** MATERIAL FOR THIS EXERCISE follows **

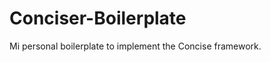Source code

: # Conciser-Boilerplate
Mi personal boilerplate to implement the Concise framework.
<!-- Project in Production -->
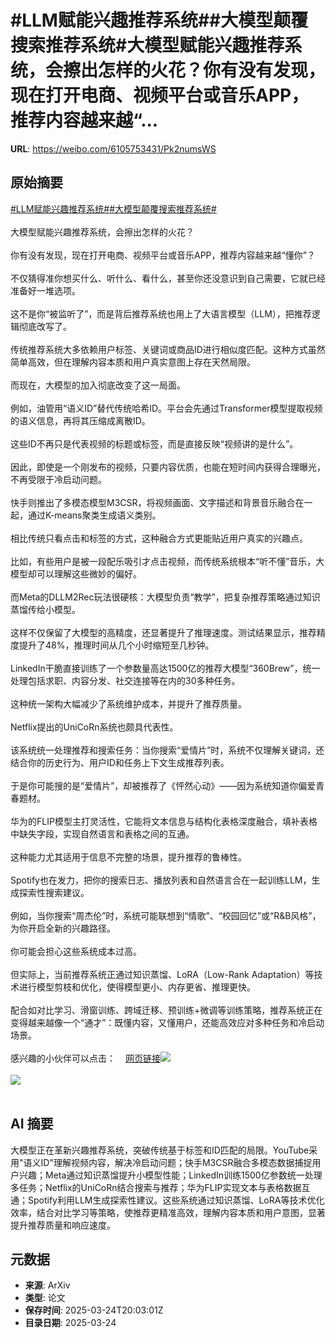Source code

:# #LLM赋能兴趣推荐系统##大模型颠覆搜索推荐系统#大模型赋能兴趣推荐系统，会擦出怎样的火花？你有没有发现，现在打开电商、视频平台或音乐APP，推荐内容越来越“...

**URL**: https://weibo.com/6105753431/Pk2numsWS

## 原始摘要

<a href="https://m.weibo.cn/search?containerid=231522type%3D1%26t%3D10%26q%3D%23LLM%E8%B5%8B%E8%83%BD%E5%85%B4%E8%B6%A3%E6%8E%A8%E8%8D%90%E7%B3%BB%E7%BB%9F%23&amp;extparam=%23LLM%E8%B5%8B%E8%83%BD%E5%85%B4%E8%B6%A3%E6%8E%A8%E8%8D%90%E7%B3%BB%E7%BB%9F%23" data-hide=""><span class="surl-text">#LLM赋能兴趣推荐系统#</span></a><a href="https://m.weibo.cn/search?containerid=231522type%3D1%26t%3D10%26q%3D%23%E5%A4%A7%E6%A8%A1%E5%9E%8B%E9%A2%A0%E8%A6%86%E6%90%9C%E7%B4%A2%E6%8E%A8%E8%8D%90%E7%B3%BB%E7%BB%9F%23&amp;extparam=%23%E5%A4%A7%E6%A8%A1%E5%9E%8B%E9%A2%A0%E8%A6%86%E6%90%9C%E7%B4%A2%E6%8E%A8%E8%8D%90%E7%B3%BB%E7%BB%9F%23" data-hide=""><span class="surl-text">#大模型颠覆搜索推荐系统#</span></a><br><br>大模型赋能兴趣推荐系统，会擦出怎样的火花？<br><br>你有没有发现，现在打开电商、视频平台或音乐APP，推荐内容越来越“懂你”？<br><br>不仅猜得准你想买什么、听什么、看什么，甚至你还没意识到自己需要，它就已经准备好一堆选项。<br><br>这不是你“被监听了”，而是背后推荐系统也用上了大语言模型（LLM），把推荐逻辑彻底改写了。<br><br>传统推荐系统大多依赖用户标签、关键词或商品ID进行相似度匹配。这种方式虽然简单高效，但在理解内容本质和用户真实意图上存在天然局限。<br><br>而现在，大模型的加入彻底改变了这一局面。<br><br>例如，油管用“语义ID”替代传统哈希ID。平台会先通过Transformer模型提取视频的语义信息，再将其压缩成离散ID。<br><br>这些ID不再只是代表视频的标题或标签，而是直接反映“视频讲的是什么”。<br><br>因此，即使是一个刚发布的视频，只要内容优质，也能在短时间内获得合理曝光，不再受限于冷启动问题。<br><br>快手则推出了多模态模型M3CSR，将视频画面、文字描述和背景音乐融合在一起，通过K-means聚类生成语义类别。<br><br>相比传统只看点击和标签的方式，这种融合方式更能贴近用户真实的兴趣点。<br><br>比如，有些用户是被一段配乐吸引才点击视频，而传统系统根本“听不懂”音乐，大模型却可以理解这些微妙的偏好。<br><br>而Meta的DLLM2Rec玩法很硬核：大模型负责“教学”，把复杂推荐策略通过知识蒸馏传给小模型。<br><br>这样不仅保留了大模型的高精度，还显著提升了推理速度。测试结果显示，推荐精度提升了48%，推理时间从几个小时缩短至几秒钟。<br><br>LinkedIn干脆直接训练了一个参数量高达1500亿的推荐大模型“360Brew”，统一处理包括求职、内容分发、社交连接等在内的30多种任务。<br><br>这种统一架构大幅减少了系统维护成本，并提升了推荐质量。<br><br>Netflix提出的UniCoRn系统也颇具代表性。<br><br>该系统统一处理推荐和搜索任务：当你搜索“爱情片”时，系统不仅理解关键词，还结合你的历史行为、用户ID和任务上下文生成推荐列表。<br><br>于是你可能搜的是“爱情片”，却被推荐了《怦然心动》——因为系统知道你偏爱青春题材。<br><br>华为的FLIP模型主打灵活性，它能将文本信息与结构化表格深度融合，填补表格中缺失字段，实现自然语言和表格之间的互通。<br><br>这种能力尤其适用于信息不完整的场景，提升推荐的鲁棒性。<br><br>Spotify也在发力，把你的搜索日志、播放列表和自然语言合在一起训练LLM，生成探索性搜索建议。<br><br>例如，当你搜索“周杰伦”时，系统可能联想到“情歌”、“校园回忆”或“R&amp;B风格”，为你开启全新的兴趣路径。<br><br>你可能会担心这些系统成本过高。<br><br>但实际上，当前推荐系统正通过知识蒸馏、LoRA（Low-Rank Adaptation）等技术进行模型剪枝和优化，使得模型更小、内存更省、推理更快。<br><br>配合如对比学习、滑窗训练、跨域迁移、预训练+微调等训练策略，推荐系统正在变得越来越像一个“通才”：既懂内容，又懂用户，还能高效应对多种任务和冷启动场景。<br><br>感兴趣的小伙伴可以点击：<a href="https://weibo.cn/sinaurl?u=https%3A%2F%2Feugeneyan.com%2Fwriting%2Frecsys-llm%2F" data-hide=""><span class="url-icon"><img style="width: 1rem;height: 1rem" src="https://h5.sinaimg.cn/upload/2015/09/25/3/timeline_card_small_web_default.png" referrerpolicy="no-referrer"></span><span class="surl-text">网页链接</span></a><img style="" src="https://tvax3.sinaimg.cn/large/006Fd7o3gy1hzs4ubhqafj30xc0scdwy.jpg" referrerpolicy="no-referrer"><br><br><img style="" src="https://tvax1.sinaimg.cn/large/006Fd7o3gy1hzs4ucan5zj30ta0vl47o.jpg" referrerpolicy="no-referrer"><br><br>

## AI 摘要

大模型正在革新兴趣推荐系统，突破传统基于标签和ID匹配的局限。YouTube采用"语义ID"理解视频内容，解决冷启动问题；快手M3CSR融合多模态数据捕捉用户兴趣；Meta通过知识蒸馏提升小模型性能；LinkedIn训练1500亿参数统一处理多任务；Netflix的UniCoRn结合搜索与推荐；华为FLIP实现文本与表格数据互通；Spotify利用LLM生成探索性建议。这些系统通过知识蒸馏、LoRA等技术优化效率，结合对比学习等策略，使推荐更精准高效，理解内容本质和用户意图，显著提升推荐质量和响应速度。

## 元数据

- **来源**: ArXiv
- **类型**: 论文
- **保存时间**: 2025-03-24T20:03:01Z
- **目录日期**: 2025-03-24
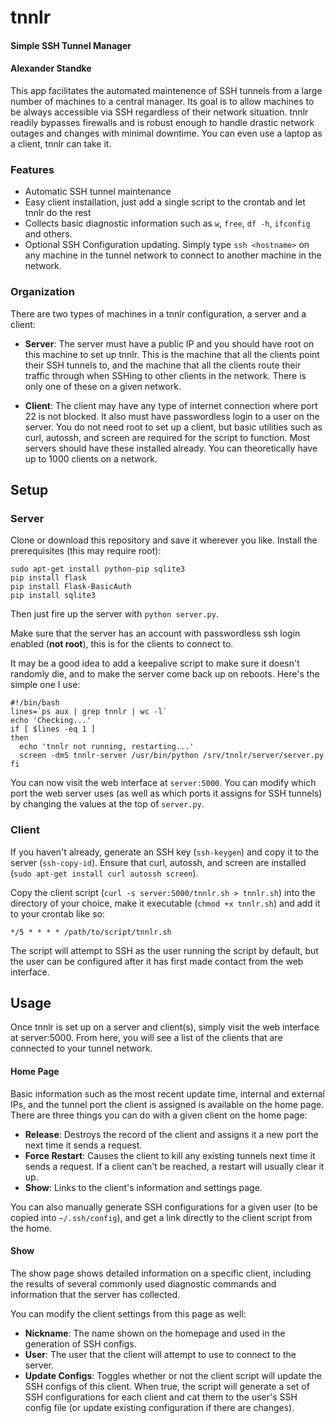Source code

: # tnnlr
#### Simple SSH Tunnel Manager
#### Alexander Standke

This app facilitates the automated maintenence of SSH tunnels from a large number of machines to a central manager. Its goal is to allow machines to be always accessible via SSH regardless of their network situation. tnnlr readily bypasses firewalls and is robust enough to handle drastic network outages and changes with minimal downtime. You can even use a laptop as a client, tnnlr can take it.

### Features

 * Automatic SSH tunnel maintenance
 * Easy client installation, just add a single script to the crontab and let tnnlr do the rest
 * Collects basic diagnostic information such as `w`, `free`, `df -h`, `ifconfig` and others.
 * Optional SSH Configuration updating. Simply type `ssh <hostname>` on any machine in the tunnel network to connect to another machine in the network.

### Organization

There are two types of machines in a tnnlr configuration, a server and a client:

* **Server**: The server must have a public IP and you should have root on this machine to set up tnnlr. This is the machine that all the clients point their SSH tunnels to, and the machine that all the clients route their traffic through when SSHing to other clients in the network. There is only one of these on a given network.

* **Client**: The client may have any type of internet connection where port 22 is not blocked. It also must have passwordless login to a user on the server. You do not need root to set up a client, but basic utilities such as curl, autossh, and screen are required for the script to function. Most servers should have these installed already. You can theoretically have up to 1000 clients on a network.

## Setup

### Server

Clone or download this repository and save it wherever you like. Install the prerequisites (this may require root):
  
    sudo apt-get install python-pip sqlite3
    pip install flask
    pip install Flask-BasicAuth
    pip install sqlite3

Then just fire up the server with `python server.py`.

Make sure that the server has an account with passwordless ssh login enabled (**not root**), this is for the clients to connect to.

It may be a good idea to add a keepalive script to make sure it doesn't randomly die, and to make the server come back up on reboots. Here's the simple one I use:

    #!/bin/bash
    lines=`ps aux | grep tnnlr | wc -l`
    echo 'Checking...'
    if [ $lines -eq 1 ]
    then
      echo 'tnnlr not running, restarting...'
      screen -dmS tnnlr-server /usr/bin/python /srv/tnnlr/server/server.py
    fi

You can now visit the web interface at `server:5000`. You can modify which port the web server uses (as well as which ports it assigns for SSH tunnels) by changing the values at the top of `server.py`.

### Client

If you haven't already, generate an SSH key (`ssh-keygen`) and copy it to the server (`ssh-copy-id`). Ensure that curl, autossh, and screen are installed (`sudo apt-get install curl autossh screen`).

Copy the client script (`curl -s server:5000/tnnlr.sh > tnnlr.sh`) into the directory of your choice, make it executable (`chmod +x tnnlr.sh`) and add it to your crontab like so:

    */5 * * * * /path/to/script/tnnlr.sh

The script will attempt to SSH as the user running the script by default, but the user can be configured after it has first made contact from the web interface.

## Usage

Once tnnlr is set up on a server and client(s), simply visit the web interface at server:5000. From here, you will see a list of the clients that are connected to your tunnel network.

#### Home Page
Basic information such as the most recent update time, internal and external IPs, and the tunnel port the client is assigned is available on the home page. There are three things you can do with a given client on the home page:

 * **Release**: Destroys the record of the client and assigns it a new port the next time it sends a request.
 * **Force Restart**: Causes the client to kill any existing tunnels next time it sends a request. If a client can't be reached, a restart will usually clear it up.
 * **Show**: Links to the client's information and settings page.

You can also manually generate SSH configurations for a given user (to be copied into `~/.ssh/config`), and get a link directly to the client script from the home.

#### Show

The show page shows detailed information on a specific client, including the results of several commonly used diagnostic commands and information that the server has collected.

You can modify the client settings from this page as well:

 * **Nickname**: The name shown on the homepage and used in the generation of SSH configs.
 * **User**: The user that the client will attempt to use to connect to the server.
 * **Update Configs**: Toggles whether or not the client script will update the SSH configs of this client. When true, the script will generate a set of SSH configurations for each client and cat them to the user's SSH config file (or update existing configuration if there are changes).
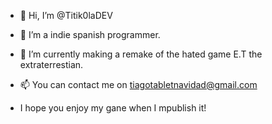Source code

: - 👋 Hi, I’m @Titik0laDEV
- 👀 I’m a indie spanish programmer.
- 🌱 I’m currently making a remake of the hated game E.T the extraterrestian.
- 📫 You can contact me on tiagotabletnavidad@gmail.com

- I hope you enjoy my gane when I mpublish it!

** End of MATERIAL FOR THIS EXERCISE **
** MATERIAL FOR THIS EXERCISE follows **

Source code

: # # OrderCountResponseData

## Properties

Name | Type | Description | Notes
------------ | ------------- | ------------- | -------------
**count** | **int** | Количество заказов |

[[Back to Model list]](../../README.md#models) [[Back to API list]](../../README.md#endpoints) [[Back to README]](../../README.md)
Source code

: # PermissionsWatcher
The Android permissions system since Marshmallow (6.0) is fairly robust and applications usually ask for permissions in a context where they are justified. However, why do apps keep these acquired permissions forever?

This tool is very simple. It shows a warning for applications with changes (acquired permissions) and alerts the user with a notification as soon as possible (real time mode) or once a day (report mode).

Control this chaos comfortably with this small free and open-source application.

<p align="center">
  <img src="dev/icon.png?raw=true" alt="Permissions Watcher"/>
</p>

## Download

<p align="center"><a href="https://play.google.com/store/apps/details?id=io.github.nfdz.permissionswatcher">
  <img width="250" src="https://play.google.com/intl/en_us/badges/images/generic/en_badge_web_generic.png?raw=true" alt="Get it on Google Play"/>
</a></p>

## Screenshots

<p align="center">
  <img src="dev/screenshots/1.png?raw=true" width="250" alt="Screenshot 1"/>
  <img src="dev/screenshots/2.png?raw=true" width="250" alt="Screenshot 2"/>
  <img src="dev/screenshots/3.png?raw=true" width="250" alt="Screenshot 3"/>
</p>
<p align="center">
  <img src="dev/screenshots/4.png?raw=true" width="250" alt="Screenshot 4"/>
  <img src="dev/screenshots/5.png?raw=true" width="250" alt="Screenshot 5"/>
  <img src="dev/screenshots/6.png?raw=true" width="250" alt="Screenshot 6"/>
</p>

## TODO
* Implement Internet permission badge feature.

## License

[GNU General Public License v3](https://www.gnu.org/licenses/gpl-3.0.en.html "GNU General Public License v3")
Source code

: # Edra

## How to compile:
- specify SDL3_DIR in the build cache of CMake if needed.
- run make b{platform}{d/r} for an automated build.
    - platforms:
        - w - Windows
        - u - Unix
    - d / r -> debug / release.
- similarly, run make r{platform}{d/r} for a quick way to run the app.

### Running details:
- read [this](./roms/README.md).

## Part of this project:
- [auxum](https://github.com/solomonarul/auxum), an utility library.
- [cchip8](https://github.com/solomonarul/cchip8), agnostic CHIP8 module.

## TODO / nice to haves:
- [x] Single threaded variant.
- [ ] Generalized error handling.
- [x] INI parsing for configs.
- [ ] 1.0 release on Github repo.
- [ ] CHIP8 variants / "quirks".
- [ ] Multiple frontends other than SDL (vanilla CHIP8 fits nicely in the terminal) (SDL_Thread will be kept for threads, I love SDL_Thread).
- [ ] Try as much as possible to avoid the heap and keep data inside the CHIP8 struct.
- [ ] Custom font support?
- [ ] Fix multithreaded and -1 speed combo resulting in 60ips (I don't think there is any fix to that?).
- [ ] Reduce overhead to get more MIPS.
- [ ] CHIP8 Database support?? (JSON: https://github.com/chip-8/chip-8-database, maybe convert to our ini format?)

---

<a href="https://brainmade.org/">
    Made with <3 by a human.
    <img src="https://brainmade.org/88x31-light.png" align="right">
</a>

** End of MATERIAL FOR THIS EXERCISE **
** MATERIAL FOR THIS EXERCISE follows **

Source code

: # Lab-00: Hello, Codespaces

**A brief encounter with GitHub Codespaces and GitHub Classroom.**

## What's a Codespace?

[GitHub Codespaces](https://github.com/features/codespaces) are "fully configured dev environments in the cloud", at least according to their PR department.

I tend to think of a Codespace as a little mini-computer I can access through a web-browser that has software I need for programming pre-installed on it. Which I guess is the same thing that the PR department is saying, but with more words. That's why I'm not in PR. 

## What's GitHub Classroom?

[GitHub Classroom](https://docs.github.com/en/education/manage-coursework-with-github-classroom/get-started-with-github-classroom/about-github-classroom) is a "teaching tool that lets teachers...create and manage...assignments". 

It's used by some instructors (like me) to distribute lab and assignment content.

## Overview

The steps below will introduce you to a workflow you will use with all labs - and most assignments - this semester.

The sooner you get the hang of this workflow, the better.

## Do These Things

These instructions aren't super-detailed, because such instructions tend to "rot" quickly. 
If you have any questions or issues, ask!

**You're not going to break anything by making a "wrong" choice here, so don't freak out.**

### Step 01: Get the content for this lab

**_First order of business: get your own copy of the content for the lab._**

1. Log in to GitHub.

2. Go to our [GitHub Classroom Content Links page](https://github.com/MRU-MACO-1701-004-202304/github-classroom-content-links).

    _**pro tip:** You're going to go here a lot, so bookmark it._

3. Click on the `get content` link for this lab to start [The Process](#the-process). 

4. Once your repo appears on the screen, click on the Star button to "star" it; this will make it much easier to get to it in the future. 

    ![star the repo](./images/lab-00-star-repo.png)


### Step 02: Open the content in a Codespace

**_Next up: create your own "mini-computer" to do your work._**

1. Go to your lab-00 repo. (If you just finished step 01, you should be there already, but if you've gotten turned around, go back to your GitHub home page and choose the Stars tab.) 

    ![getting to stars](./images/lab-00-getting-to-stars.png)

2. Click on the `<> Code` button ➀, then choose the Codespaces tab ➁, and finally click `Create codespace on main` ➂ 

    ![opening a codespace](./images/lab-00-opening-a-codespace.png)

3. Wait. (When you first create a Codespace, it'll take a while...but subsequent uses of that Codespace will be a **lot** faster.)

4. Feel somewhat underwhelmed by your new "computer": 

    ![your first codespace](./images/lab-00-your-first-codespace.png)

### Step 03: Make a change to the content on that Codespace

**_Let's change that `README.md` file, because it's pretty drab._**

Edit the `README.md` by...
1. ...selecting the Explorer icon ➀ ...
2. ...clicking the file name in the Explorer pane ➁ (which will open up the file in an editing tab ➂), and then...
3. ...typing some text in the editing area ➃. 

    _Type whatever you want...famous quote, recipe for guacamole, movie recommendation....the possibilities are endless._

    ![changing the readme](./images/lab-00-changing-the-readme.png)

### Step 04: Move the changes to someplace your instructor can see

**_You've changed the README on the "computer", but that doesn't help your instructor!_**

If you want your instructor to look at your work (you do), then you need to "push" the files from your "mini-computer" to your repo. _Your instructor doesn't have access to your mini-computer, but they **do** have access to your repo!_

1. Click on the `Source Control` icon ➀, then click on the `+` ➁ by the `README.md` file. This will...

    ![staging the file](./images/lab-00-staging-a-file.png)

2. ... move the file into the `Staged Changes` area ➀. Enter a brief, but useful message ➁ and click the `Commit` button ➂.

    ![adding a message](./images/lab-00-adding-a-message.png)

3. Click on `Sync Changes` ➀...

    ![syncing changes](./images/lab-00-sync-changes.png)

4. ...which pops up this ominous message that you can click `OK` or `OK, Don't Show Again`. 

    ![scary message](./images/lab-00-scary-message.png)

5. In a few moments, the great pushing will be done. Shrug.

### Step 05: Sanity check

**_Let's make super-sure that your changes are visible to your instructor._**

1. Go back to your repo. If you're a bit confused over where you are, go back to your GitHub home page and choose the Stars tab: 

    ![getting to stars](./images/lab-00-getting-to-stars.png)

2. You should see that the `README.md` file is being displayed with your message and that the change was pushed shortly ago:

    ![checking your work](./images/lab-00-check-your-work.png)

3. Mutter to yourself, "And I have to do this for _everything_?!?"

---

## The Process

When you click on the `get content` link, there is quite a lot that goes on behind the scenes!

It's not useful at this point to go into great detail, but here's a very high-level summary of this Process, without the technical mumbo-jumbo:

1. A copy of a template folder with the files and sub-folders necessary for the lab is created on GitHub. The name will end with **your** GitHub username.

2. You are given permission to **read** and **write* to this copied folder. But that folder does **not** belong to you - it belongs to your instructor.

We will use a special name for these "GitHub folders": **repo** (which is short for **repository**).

** End of MATERIAL FOR THIS EXERCISE **

→ **TASK DESCRIPTION**
Wherever the line holding "clear it up." falls in the entries above, copy exactly from it through the line holding "You can modify the", inclusive, and add nothing.

→ **FINISHED TASK**
 * **Force Restart**: Causes the client to kill any existing tunnels next time it sends a request. If a client can't be reached, a restart will usually clear it up.
 * **Show**: Links to the client's information and settings page.

You can also manually generate SSH configurations for a given user (to be copied into `~/.ssh/config`), and get a link directly to the client script from the home.

#### Show

The show page shows detailed information on a specific client, including the results of several commonly used diagnostic commands and information that the server has collected.

You can modify the client settings from this page as well:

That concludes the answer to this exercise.